First, it means for the most part the same as implied, and, as it is certainly not so instantly intelligible to the average man, it might have been expected to be so good as to die. That it has nevertheless survived by the side of implied is perhaps due to two causes: one is that explicit and implicit make a neater antithesis than even expressed and implied (we should write all the conditions, whether explicit or implicit; but all the implied conditions; implied being much commoner than implicit when the antithesis is not given in full); and the other is that the adverb, whether of implicit or of implied, is more often wanted than the adjective, and that impliedly is felt to be a bad form; implicitly, preferred to impliedly, helps to keep implicit alive.
Secondly, there is the historical accident by which implicit, with faith, obedience, confidence, and such words, has come to mean absolute or full, whereas it originally meant undeveloped or potential or in the germ. The starting-point of this usage is the ecclesiastical phrase implicit faith, i.e. a person’s acceptance of any article of belief not on its own merits, but as a part of, as ‘wrapped up in’, his general acceptance of the Church’s authority; the steps from this sense to unquestioning, and thence to complete or absolute or exact, are easy; but not every one who says that implicit obedience is the first duty of the soldier realizes that the obedience he is describing is not properly an exact one, but one that is involved in acceptance of the soldier’s status.—[H.W.F.]

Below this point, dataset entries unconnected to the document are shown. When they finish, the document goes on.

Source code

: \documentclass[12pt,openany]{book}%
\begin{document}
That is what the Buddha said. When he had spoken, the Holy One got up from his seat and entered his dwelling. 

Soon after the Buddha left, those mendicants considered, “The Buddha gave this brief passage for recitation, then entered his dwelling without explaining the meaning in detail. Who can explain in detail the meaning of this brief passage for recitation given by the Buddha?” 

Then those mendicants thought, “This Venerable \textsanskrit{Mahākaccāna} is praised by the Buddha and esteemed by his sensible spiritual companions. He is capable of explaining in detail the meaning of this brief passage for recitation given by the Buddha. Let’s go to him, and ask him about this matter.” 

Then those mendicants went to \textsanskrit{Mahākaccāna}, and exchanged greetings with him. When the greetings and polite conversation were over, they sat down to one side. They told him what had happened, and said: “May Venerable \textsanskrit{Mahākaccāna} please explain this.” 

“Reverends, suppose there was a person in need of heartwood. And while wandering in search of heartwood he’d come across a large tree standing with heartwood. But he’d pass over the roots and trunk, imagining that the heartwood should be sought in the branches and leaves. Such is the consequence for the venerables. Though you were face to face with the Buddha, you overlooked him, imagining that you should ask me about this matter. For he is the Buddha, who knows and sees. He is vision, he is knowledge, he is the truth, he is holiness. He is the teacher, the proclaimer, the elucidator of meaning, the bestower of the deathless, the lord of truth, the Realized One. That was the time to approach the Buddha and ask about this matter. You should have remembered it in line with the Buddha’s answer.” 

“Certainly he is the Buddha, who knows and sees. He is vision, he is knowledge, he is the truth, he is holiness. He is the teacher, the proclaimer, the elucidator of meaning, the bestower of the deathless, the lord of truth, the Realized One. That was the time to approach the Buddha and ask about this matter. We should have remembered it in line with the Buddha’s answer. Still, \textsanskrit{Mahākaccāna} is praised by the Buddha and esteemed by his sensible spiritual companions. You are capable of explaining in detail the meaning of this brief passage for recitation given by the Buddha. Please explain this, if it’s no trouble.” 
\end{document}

It seems to us (by virtue of this ‘historical accident’) that in such a phrase as the implied or implicit conditions of a contract, there is a recognized difference of meaning in the two words. Implied conditions, though unexpressed, need not be hidden, they are rather such as any one who agreed to the main stipulation would recognize as involved; and the word implied might even carry the plea that they were unspecified because openly apparent. On the other hand implicit conditions are rather such as are unsuspected and in a manner hidden.—[ED.]
PRACTICALLY
A correspondent complains that the adverb ‘almost’ is being supplanted by ‘practically’. ’The true meaning of “practically” (he writes) is “in practice” as opposed to “in theory” or “in thought”; for instance, Questions which are theoretically interesting to thoughtful people and practically to every one, or again, He loves himself contemplatively by knowing as he is known and practically by loving as he is loved.’ And he finds fault with the O.E.D., whence he takes his quotations, for not condemning such phrases as these, The application was supported by practically all the creditors, and, He has been very ill but is now practically well again.